Before talking about managing fault tolerance, we should take a brief look at the current PIM architecture. Here we have a simplified statechart that points out the different phases of the PIM's life.
As we can see, the current approach doesn't consider the possibility of network or hardware failure. In fact, after a first initialization phase, each node tries to connect to his next and previous nodes, using the settings loaded from the configuration file. In the case of failure, execution cannot continue because the ring is broken and nothing can fix it.
Here it is a summary of what we would like to achieve:
- implement a mechanism capable of detecting the arrival of new nodes or the failure of existing ones
- manage the failure of a node which was waiting for the CP
- manage the failure of a node which was executing the CP
- maintain a backup copy of the CP on each node
Our first effort consisted in integrating the GroupManager in the PIM, so that we could manage PublicPeerGroups.
After this phase, we are currently trying to modify the PIM architecture in order to achieve a fully dynamic procedure to establish connections, so that we don't have to rely on the configuration file.
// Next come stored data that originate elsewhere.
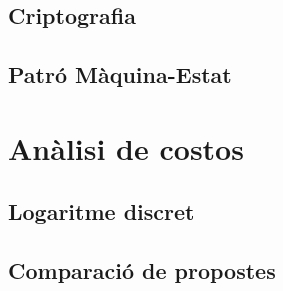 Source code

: \documentclass{beamer}
\begin{document}
\subsection{Criptografia}
\subsection{Patró Màquina-Estat}
\section{Anàlisi de costos}
\subsection{Logaritme discret}
\subsection{Comparació de propostes}
\begin{frame}[allowframebreaks]
	
\end{frame}
\end{document}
Our idea is to exploit the GroupManager functionality and create an ordered list of peers. This list is local to each node and will constantly be updated after each newPeer and deadPeer event from GroupManager.
Another possible modification which we are working on is a mechanism to identify which node currently holds the most recent backup version of the CP. As for now, we would like to include the CP version number in each GroupManager packet that a node sends to the others. This should allow us to know what version is currently stored on each node, by simply looking at the ordered list of peers.
These modifications (the GroupManager integration, the fully dynamic connect procedure and the CP backup copy versioning) should allow us to reach our objectives, as presented in the following statechart.
The Latest CP Search state is run on each node and it performs the analysis of the CP version number listed in the peer list, based on the UUID of each node. In order to transmit this information along with the GroupManager packets, we are thinking to exploit the possibility to change the peer name. In other words, we'd like to use the GroupManager.setNodeName(String) method, every time a node updates its CP version. This way, we can make the GroupManager transmit this extra information without modifying the code, and thus maintaining full compatibility with the next GroupManager versions.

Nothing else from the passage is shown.